Behavioral patterns related to predation, which can take on a more serious character at a later stage, are often playfully experimented with and perfected during the puppy phase-even as early as the sixth week of life! These include:
Stalking.
Intense staring (eye stalking).
The attack
The grab-bite.
Carrying away and guarding prey.
A young dog displaying stalking and staring behaviors.
A young dog doesn't learn these behaviors through self-directed experimentation alone, but also by imitating the actions he sees performed by his mother or other adult dogs. For this reason, you should take great care (especially in the puppy and young dog phases) that an older dog does not show your dog where the rabbit runs
-in the truest sense of the term. While your dog may not have indicated any interest in chasing prey, even when they run right past his nose, you should not underestimate the danger of mood transfer from another dog. If there is another dog nearby who races off, barking loudly, the chances are that your dog will run after him. If this isn't the case, I hope you can appreciate how really lucky you are.
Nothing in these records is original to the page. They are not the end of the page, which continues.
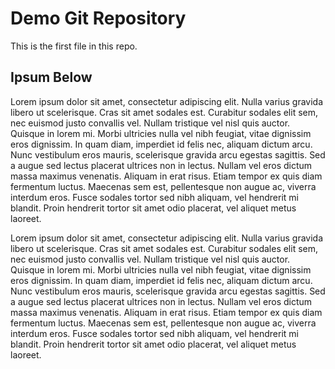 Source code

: # Demo Git Repository

This is the first file in this repo.

## Ipsum Below

Lorem ipsum dolor sit amet, consectetur adipiscing elit. Nulla varius gravida libero ut scelerisque. Cras sit amet sodales est. Curabitur sodales elit sem, nec euismod justo convallis vel. Nullam tristique vel nisl quis auctor. Quisque in lorem mi. Morbi ultricies nulla vel nibh feugiat, vitae dignissim eros dignissim. In quam diam, imperdiet id felis nec, aliquam dictum arcu. Nunc vestibulum eros mauris, scelerisque gravida arcu egestas sagittis. Sed a augue sed lectus placerat ultrices non in lectus. Nullam vel eros dictum massa maximus venenatis. Aliquam in erat risus. Etiam tempor ex quis diam fermentum luctus. Maecenas sem est, pellentesque non augue ac, viverra interdum eros. Fusce sodales tortor sed nibh aliquam, vel hendrerit mi blandit. Proin hendrerit tortor sit amet odio placerat, vel aliquet metus laoreet.

Lorem ipsum dolor sit amet, consectetur adipiscing elit. Nulla varius gravida libero ut scelerisque. Cras sit amet sodales est. Curabitur sodales elit sem, nec euismod justo convallis vel. Nullam tristique vel nisl quis auctor. Quisque in lorem mi. Morbi ultricies nulla vel nibh feugiat, vitae dignissim eros dignissim. In quam diam, imperdiet id felis nec, aliquam dictum arcu. Nunc vestibulum eros mauris, scelerisque gravida arcu egestas sagittis. Sed a augue sed lectus placerat ultrices non in lectus. Nullam vel eros dictum massa maximus venenatis. Aliquam in erat risus. Etiam tempor ex quis diam fermentum luctus. Maecenas sem est, pellentesque non augue ac, viverra interdum eros. Fusce sodales tortor sed nibh aliquam, vel hendrerit mi blandit. Proin hendrerit tortor sit amet odio placerat, vel aliquet metus laoreet.

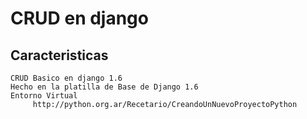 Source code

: CRUD en django
===============



  Caracteristicas
----------------------
  
    CRUD Basico en django 1.6
    Hecho en la platilla de Base de Django 1.6
    Entorno Virtual 
         http://python.org.ar/Recetario/CreandoUnNuevoProyectoPython
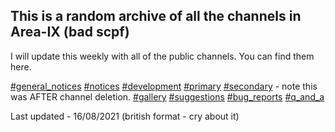 ## This is a random archive of all the channels in Area-IX (bad scpf) 

I will update this weekly with all of the public channels. You can find them here.

[#general_notices](https://byte223.github.io/areaix-memories/files/notices.html)
[#notices](https://byte223.github.io/areaix-memories/files/announcements.html)
[#development](https://byte223.github.io/areaix-memories/files/development.html)
[#primary](https://byte223.github.io/areaix-memories/files/primary.html)
[#secondary](https://byte223.github.io/areaix-memories/files/secondary.html) - note this was AFTER channel deletion.
[#gallery](https://byte223.github.io/areaix-memories/files/gallery.html)
[#suggestions](https://byte223.github.io/areaix-memories/files/suggestions.html)
[#bug_reports](https://byte223.github.io/areaix-memories/files/bugs.html)
[#q_and_a](https://byte223.github.io/areaix-memories/files/qanda.html)

Last updated - 16/08/2021 (british format - cry about it)
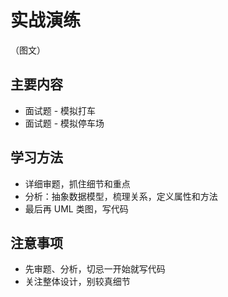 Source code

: # 实战演练

（图文）

## 主要内容

- 面试题 - 模拟打车
- 面试题 - 模拟停车场

## 学习方法

- 详细审题，抓住细节和重点
- 分析：抽象数据模型，梳理关系，定义属性和方法
- 最后再 UML 类图，写代码

## 注意事项

- 先审题、分析，切忌一开始就写代码
- 关注整体设计，别较真细节
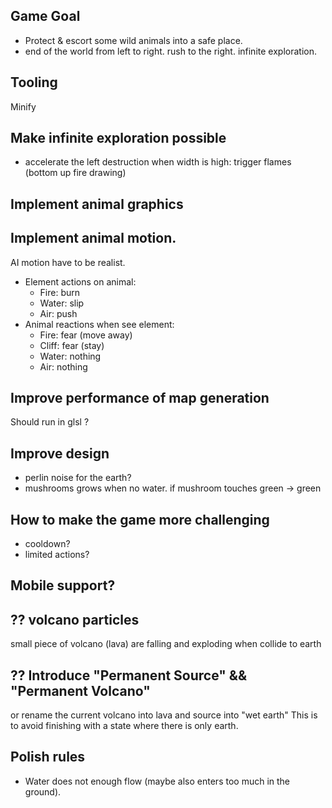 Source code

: Game Goal
---
- Protect & escort some wild animals into a safe place.
- end of the world from left to right. rush to the right. infinite exploration.

Tooling
---

Minify

Make infinite exploration possible
---
- accelerate the left destruction when width is high: trigger flames (bottom up fire drawing)

Implement animal graphics
---

Implement animal motion.
---
AI motion have to be realist.

- Element actions on animal:
  - Fire: burn
  - Water: slip
  - Air: push
- Animal reactions when see element:
  - Fire: fear (move away)
  - Cliff: fear (stay)
  - Water: nothing
  - Air: nothing

Improve performance of map generation
---
Should run in glsl ?

Improve design
---
- perlin noise for the earth?
- mushrooms grows when no water. if mushroom touches green -> green

How to make the game more challenging
---

- cooldown?
- limited actions?


Mobile support?
---


?? volcano particles
---

small piece of volcano (lava) are falling and exploding when collide to earth

?? Introduce "Permanent Source" && "Permanent Volcano"
---
or rename the current volcano into lava and source into "wet earth"
This is to avoid finishing with a state where there is only earth.


Polish rules
---

- Water does not enough flow (maybe also enters too much in the ground).
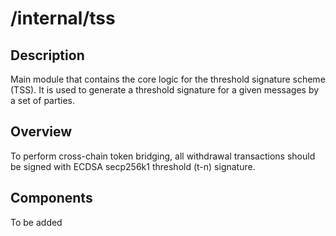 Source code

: # /internal/tss

## Description
Main module that contains the core logic for the threshold signature scheme (TSS).
It is used to generate a threshold signature for a given messages by a set of parties.

## Overview
To perform cross-chain token bridging, all withdrawal transactions should be signed with ECDSA secp256k1 threshold (t-n) signature.

## Components
To be added
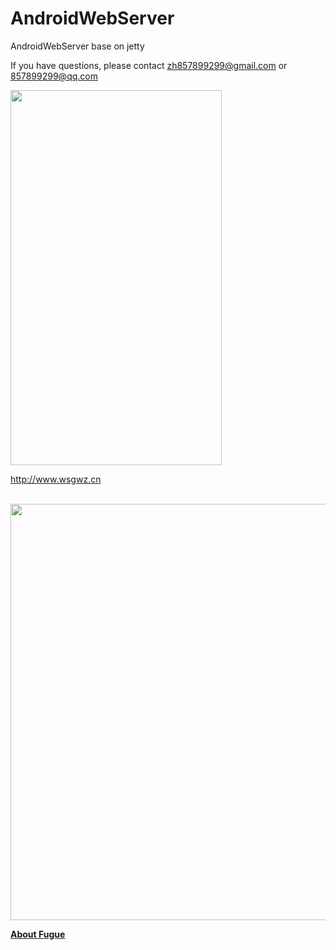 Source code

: # AndroidWebServer
AndroidWebServer base on jetty

If you have questions, please contact zh857899299@gmail.com or 857899299@qq.com




<img src="https://imgsa.baidu.com/forum/w%3D580/sign=78001514c11349547e1ee86c664f92dd/59b06fd9f2d3572c370031498013632763d0c322.jpg"  width="338" height="600" />

http://www.wsgwz.cn

</br>

<img src="https://timgsa.baidu.com/timg?image&quality=80&size=b9999_10000&sec=1508841921428&di=f035e058fdbba240f38b8dc6bc9612f3&imgtype=0&src=http%3A%2F%2Fimgsrc.baidu.com%2Fimgad%2Fpic%2Fitem%2Ff3d3572c11dfa9ec8c2c7a3268d0f703918fc190.jpg"  width="1000" height="666" />

<a></a>

<a name="FAQ0"></a>
[**About Fugue**](https://www.baidu.com/s?ie=UTF-8&wd=fugue%E5%85%8D%E6%B5%81)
When young canines in the wild are around four weeks old, the mother dog begins to demonstrate behavioral patterns to them. For example, lying down in front of the pups with a bone and gnawing on it demonstrably. Then she might bring her puppies dead prey animals or large chunks of them on which they can practice the best way to use their paws and fangs for holding and eating. Later, the mother will bring them live prey animals (that are capable of attempting to flee) in order to provide the puppies with training material. From our perspective, this may seem gruesome, but it is of enormous importance for survival in the wild.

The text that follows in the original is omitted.